B A G I A N • 22 •

5K 519 11
                                    

"Mas Irsyad dipindah tugaskan ke Bandung, Dek. Dan besok dia harus sudah berangkat," ucap Faisa sembari menatap seksama ke arah Nadhifa.

Nadhifa yang mendengar hal itu hanya mampu menghela nafasnya, menarik kedua sudut bibirnya dengan kaku seraya melafalkan istighfar dalam hatinya, mencoba menenangkan dirinya yang tengah kesal pada seseorang yang tak lain adalah Ferly. Walaupun sebagian dalam dirinya terus saja mengingatkan jika dia tak boleh su'udzon dengan gadis itu, karena bisa jadi hal itu memang murni dari pihak perusahan, bukan malah ulah Ferly. Tapi entahlah, Nadhifa sudah tidak bisa lagi mencegah rasa curiganya itu. Mungkin... karena dia masih mengingat dengan jelas bagaimana Ferly mengancam hal itu padanya tempo hari.

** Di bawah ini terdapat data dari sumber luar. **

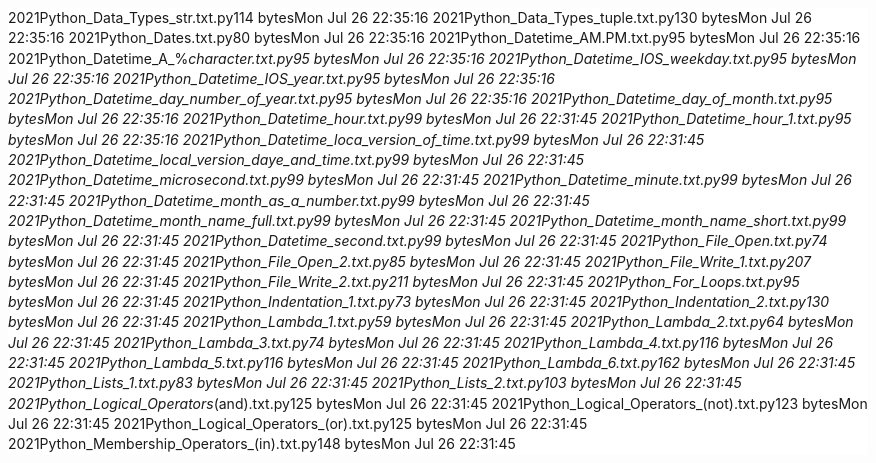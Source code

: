 2021</td><td></td></tr><tr class="odd"><td></td><td><span class="name">Python_Data_Types_str.txt.py</span></td><td>114 bytes</td><td>Mon Jul 26 22:35:16 2021</td><td></td></tr><tr class="even"><td></td><td><span class="name">Python_Data_Types_tuple.txt.py</span></td><td>130 bytes</td><td>Mon Jul 26 22:35:16 2021</td><td></td></tr><tr class="odd"><td></td><td><span class="name">Python_Dates.txt.py</span></td><td>80 bytes</td><td>Mon Jul 26 22:35:16 2021</td><td></td></tr><tr class="even"><td></td><td><span class="name">Python_Datetime_AM.PM.txt.py</span></td><td>95 bytes</td><td>Mon Jul 26 22:35:16 2021</td><td></td></tr><tr class="odd"><td></td><td><span class="name">Python_Datetime_A_%_character.txt.py</span></td><td>95 bytes</td><td>Mon Jul 26 22:35:16 2021</td><td></td></tr><tr class="even"><td></td><td><span class="name">Python_Datetime_IOS_weekday.txt.py</span></td><td>95 bytes</td><td>Mon Jul 26 22:35:16 2021</td><td></td></tr><tr class="odd"><td></td><td><span class="name">Python_Datetime_IOS_year.txt.py</span></td><td>95 bytes</td><td>Mon Jul 26 22:35:16 2021</td><td></td></tr><tr class="even"><td></td><td><span class="name">Python_Datetime_day_number_of_year.txt.py</span></td><td>95 bytes</td><td>Mon Jul 26 22:35:16 2021</td><td></td></tr><tr class="odd"><td></td><td><span class="name">Python_Datetime_day_of_month.txt.py</span></td><td>95 bytes</td><td>Mon Jul 26 22:35:16 2021</td><td></td></tr><tr class="even"><td></td><td><span class="name">Python_Datetime_hour.txt.py</span></td><td>99 bytes</td><td>Mon Jul 26 22:31:45 2021</td><td></td></tr><tr class="odd"><td></td><td><span class="name">Python_Datetime_hour_1.txt.py</span></td><td>95 bytes</td><td>Mon Jul 26 22:35:16 2021</td><td></td></tr><tr class="even"><td></td><td><span class="name">Python_Datetime_loca_version_of_time.txt.py</span></td><td>99 bytes</td><td>Mon Jul 26 22:31:45 2021</td><td></td></tr><tr class="odd"><td></td><td><span class="name">Python_Datetime_local_version_daye_and_time.txt.py</span></td><td>99 bytes</td><td>Mon Jul 26 22:31:45 2021</td><td></td></tr><tr class="even"><td></td><td><span class="name">Python_Datetime_microsecond.txt.py</span></td><td>99 bytes</td><td>Mon Jul 26 22:31:45 2021</td><td></td></tr><tr class="odd"><td></td><td><span class="name">Python_Datetime_minute.txt.py</span></td><td>99 bytes</td><td>Mon Jul 26 22:31:45 2021</td><td></td></tr><tr class="even"><td></td><td><span class="name">Python_Datetime_month_as_a_number.txt.py</span></td><td>99 bytes</td><td>Mon Jul 26 22:31:45 2021</td><td></td></tr><tr class="odd"><td></td><td><span class="name">Python_Datetime_month_name_full.txt.py</span></td><td>99 bytes</td><td>Mon Jul 26 22:31:45 2021</td><td></td></tr><tr class="even"><td></td><td><span class="name">Python_Datetime_month_name_short.txt.py</span></td><td>99 bytes</td><td>Mon Jul 26 22:31:45 2021</td><td></td></tr><tr class="odd"><td></td><td><span class="name">Python_Datetime_second.txt.py</span></td><td>99 bytes</td><td>Mon Jul 26 22:31:45 2021</td><td></td></tr><tr class="even"><td></td><td><span class="name">Python_File_Open.txt.py</span></td><td>74 bytes</td><td>Mon Jul 26 22:31:45 2021</td><td></td></tr><tr class="odd"><td></td><td><span class="name">Python_File_Open_2.txt.py</span></td><td>85 bytes</td><td>Mon Jul 26 22:31:45 2021</td><td></td></tr><tr class="even"><td></td><td><span class="name">Python_File_Write_1.txt.py</span></td><td>207 bytes</td><td>Mon Jul 26 22:31:45 2021</td><td></td></tr><tr class="odd"><td></td><td><span class="name">Python_File_Write_2.txt.py</span></td><td>211 bytes</td><td>Mon Jul 26 22:31:45 2021</td><td></td></tr><tr class="even"><td></td><td><span class="name">Python_For_Loops.txt.py</span></td><td>95 bytes</td><td>Mon Jul 26 22:31:45 2021</td><td></td></tr><tr class="odd"><td></td><td><span class="name">Python_Indentation_1.txt.py</span></td><td>73 bytes</td><td>Mon Jul 26 22:31:45 2021</td><td></td></tr><tr class="even"><td></td><td><span class="name">Python_Indentation_2.txt.py</span></td><td>130 bytes</td><td>Mon Jul 26 22:31:45 2021</td><td></td></tr><tr class="odd"><td></td><td><span class="name">Python_Lambda_1.txt.py</span></td><td>59 bytes</td><td>Mon Jul 26 22:31:45 2021</td><td></td></tr><tr class="even"><td></td><td><span class="name">Python_Lambda_2.txt.py</span></td><td>64 bytes</td><td>Mon Jul 26 22:31:45 2021</td><td></td></tr><tr class="odd"><td></td><td><span class="name">Python_Lambda_3.txt.py</span></td><td>74 bytes</td><td>Mon Jul 26 22:31:45 2021</td><td></td></tr><tr class="even"><td></td><td><span class="name">Python_Lambda_4.txt.py</span></td><td>116 bytes</td><td>Mon Jul 26 22:31:45 2021</td><td></td></tr><tr class="odd"><td></td><td><span class="name">Python_Lambda_5.txt.py</span></td><td>116 bytes</td><td>Mon Jul 26 22:31:45 2021</td><td></td></tr><tr class="even"><td></td><td><span class="name">Python_Lambda_6.txt.py</span></td><td>162 bytes</td><td>Mon Jul 26 22:31:45 2021</td><td></td></tr><tr class="odd"><td></td><td><span class="name">Python_Lists_1.txt.py</span></td><td>83 bytes</td><td>Mon Jul 26 22:31:45 2021</td><td></td></tr><tr class="even"><td></td><td><span class="name">Python_Lists_2.txt.py</span></td><td>103 bytes</td><td>Mon Jul 26 22:31:45 2021</td><td></td></tr><tr class="odd"><td></td><td><span class="name">Python_Logical_Operators_(and).txt.py</span></td><td>125 bytes</td><td>Mon Jul 26 22:31:45 2021</td><td></td></tr><tr class="even"><td></td><td><span class="name">Python_Logical_Operators_(not).txt.py</span></td><td>123 bytes</td><td>Mon Jul 26 22:31:45 2021</td><td></td></tr><tr class="odd"><td></td><td><span class="name">Python_Logical_Operators_(or).txt.py</span></td><td>125 bytes</td><td>Mon Jul 26 22:31:45 2021</td><td></td></tr><tr class="even"><td></td><td><span class="name">Python_Membership_Operators_(in).txt.py</span></td><td>148 bytes</td><td>Mon Jul 26 22:31:45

"Maafin Kakak ya... Karena harus ninggalin kamu sendiri disini. Kamu tau kan, Dek gak mungkin Kakak berjauhan dengan suami kakak?"

"Iya, Kak aku bisa ngerti kok posisi Kakak gimana. Lagi pula aku juga gak masalah tinggal disini sendiri." jawab Nadhifa dengan senyum yang lebih mengembang dari sebelumnya, berusaha meyakinkan sosok Faisa yang tampak berat meninggalkan dirinya.

"Dan untuk---" Faisa menggantungkan ucapannya, ragu dengan apa yang hendak dia katakan pada adiknya itu.

"Gakpapa Kak. Aku percaya sama Kakak," saut Nadhifa dengan cepat, paham dengan apa yang dimaksudkan oleh Faisa.

"Kamu beneran percaya sama Kakak?"

Nadhifa menganggukan kepalanya. Lantas meraih lengan Faisa. Menempelkan kepalanya di bahu Faisa. "Kita dari kecil udah sama-sama, Kak. Setiap hari kita habiskan waktu bersama. Lalu gimana mungkin selama itu aku gak bisa mengenali sifat kakak? Dan jika aku sudah percaya dengan Kakak, itu berarti kakak memang bisa dipercaya. Tolong..." ucap Nadhifa penuh harap, walaupun tak bisa dipungkiri juga masih ada rasa berat akan permohonannya itu. Karena nyatanya diapun tak ingin Faisa jauh darinya.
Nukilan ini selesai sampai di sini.